Postville: USA: Surviving Diversity in Small-Town America
Mark A. Grey, Michele Devlin, Aaron Goldsmith. GemmaMedia, $14.95 (200pp) ISBN 978-1-934848-64-7
One of the effects of globalization is to bring vast numbers of diverse peoples to traditionally homogenous small towns almost as easily as urban centers. Postville, Iowa, is such a town, attracting newcomers from 50 nations looking for work. Until 2008, when government immigration enforcement moved in, the town seemed to be a successful, harmonious experiment in social adaptation. Postville's financial and social success stemmed largely from a bond with Agriprocessors, the Kosher meatpacking plant that employed much of the town.

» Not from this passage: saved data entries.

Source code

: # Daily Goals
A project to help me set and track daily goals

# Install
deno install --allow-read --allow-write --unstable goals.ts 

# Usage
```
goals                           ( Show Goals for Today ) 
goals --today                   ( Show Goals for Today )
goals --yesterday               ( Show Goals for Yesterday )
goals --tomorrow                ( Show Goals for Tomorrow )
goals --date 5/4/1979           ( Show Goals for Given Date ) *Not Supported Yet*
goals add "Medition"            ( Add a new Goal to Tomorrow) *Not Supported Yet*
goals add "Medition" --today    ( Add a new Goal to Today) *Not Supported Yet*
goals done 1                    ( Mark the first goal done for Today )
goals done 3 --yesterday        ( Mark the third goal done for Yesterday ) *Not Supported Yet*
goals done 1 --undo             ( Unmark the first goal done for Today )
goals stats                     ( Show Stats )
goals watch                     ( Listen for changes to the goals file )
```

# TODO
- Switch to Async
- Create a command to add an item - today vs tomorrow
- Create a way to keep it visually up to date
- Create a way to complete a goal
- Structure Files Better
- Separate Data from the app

The powerful sense of unity common to factory towns overcame differences in the population, even among its white residents. In May, 2008, for the sake of political points, the government made an example of Agriprocessors, arresting every undocumented worker-a full 20 percent of the town's population-and dismantling its business. In the process, it unmade the town. The authors build their case study around interviews with residents, putting together a picture of multiculturalism at work; tellingly, however, the authors (an anthropologist, a public health professor, and a city councilman) avoid the question of immigrant exploitation and corporate greed-indeed, the lack of testimony from undocumented laborers themselves speak volumes.